Raman, PR, PL, reflectance, and transmittance spectroscopy are used to study the electro-optical properties of ZnO, Al2O3/ZnO/sapphire, and ZnO/GaN/sapphire microstructures. The peak positions of the strain related Raman peak, E2 are almost the same in all samples, implying that ZnO is completely relaxed and strain-free. The relative defect density of defects of the samples is determined from the intensity of A1-LO mode. In order to measure the PR spectra of the microstructures of wide band gap materials ZnO and GaN, a new PR spectrometer is constructed using optical components that do not absorb ultra violet. A free exciton signal is observed in the PR spectra of ZnO. The PL spectra at room temperature contain two signals, corresponding to the bound exciton, and the bound exciton less an A1-LO phonon. The energy difference between the two signals is around 68 meV, corresponding to the A1-LO mode observed in Raman spectra. A signal from the deep defect level due to oxygen vacancy also appears in the PL spectra of various microstructures, ranging from 2.0 to 2.2 eV. A signal from shallow defect level can be observed in the spectra of reflectance and transmittance, and a signal corresponding to a free exciton and that plus an A1-LO phonon appears in the reflectance spectra. The results are in good agreement with the PR and PL spectra. In summary, in the spectroscopic investigation of ZnO microstructures, Raman spectra can be used to study the phonon or lattice dynamics; PL spectra the bound exciton and phonon; PR spectra the free exciton; transmittance spectra defects while reflectance spectra can be used to study the free exciton and defects.

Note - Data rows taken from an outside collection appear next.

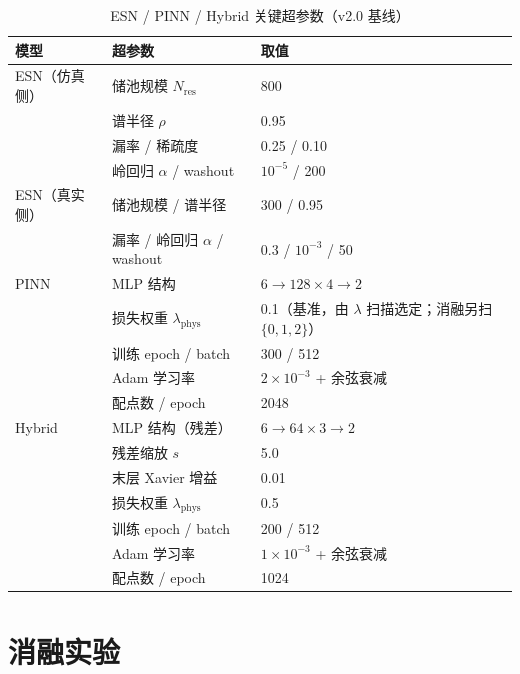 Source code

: \documentclass[a4paper,12pt]{ctexart}   %
\begin{document}
\begin{table}[h]
\centering
\caption{ESN / PINN / Hybrid 关键超参数（v2.0 基线）}
\begin{tabular}{ll p{6.2cm}}
\toprule
模型 & 超参数 & 取值 \\
\midrule
ESN（仿真侧） & 储池规模 $N_{\mathrm{res}}$            & 800 \\
       & 谱半径 $\rho$                          & 0.95 \\
       & 漏率 / 稀疏度                     & 0.25 / 0.10 \\
       & 岭回归 $\alpha$ / washout              & $10^{-5}$ / 200 \\
\midrule
ESN（真实侧） & 储池规模 / 谱半径              & 300 / 0.95 \\
       & 漏率 / 岭回归 $\alpha$ / washout       & 0.3 / $10^{-3}$ / 50 \\
\midrule
PINN   & MLP 结构                                & $6 \to 128 \times 4 \to 2$ \\
       & 损失权重 $\lambda_{\mathrm{phys}}$     & 0.1（基准，由 $\lambda$ 扫描选定；消融另扫 $\{0,1,2\}$）\\
       & 训练 epoch / batch                      & 300 / 512 \\
       & Adam 学习率                             & $2 \times 10^{-3}$ + 余弦衰减 \\
       & 配点数 / epoch               & 2048 \\
\midrule
Hybrid & MLP 结构（残差）                        & $6 \to 64 \times 3 \to 2$ \\
       & 残差缩放 $s$                            & 5.0 \\
       & 末层 Xavier 增益                        & 0.01 \\
       & 损失权重 $\lambda_{\mathrm{phys}}$      & 0.5 \\
       & 训练 epoch / batch                      & 200 / 512 \\
       & Adam 学习率                             & $1 \times 10^{-3}$ + 余弦衰减 \\
       & 配点数 / epoch                          & 1024 \\
\bottomrule
\end{tabular}
\end{table}

\section{消融实验}
\label{sec:appendix-ablation}
\end{document}
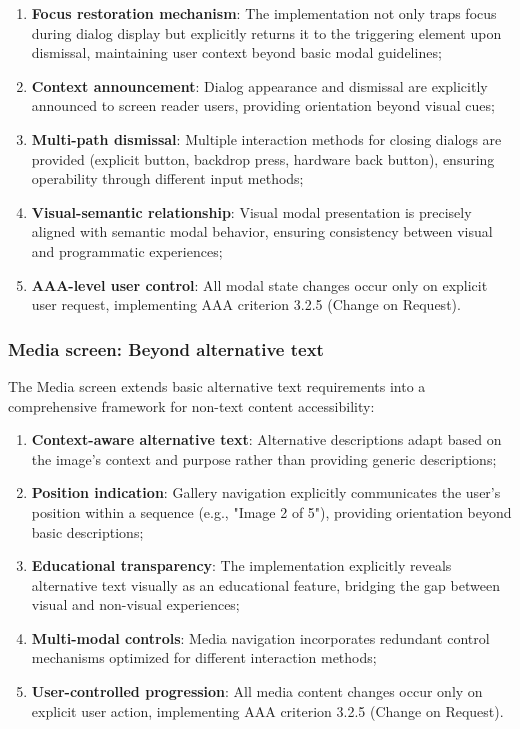 \begin{enumerate}
    \item \textbf{Focus restoration mechanism}: The implementation not only traps focus during dialog display but explicitly returns it to the triggering element upon dismissal, maintaining user context beyond basic modal guidelines;
    
    \item \textbf{Context announcement}: Dialog appearance and dismissal are explicitly announced to screen reader users, providing orientation beyond visual cues;
    
    \item \textbf{Multi-path dismissal}: Multiple interaction methods for closing dialogs are provided (explicit button, backdrop press, hardware back button), ensuring operability through different input methods;
    
    \item \textbf{Visual-semantic relationship}: Visual modal presentation is precisely aligned with semantic modal behavior, ensuring consistency between visual and programmatic experiences;
    
    \item \textbf{AAA-level user control}: All modal state changes occur only on explicit user request, implementing AAA criterion 3.2.5 (Change on Request).
\end{enumerate}

\subsubsection{Media screen: Beyond alternative text}
\label{subsubsec:media-beyond-wcag}

The Media screen extends basic alternative text requirements into a comprehensive framework for non-text content accessibility:

\begin{enumerate}
    \item \textbf{Context-aware alternative text}: Alternative descriptions adapt based on the image's context and purpose rather than providing generic descriptions;
    
    \item \textbf{Position indication}: Gallery navigation explicitly communicates the user's position within a sequence (e.g., "Image 2 of 5"), providing orientation beyond basic descriptions;
    
    \item \textbf{Educational transparency}: The implementation explicitly reveals alternative text visually as an educational feature, bridging the gap between visual and non-visual experiences;
    
    \item \textbf{Multi-modal controls}: Media navigation incorporates redundant control mechanisms optimized for different interaction methods;
    
    \item \textbf{User-controlled progression}: All media content changes occur only on explicit user action, implementing AAA criterion 3.2.5 (Change on Request).
\end{enumerate}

For unintentionally doped AlGaN/GaN samples, the band gap and built-in electric field can be deduced from their PR spectra, which also exhibit a 2DEG feature. Based on the band gap energy, built-in electric field, and transition energy of the 2DEG, the band alignment diagram can be deduced, and the Fermi level is found to close the conduction band of the GaN at the interface. By comparing the band gap of the strained and unstrained AlGaN samples, it is found that the estimates of Al content previous obtained by X ray diffraction (XRD), of strained samples are too low. The signals refer to exciton, defect, or phonon can be confirmed by the spectroscopic techniques. Although the Stokes-shift phenomenon appears in the absorption spectra as the reference, the source of the signals must be verified by the further experiment. The thicknesses of the epilayers can be determined by the oscillation induced by the interference in the transmittance and reflectance spectra. Hence the period of the oscillation is dominated by the thicknesses of thicker epilayer is realized.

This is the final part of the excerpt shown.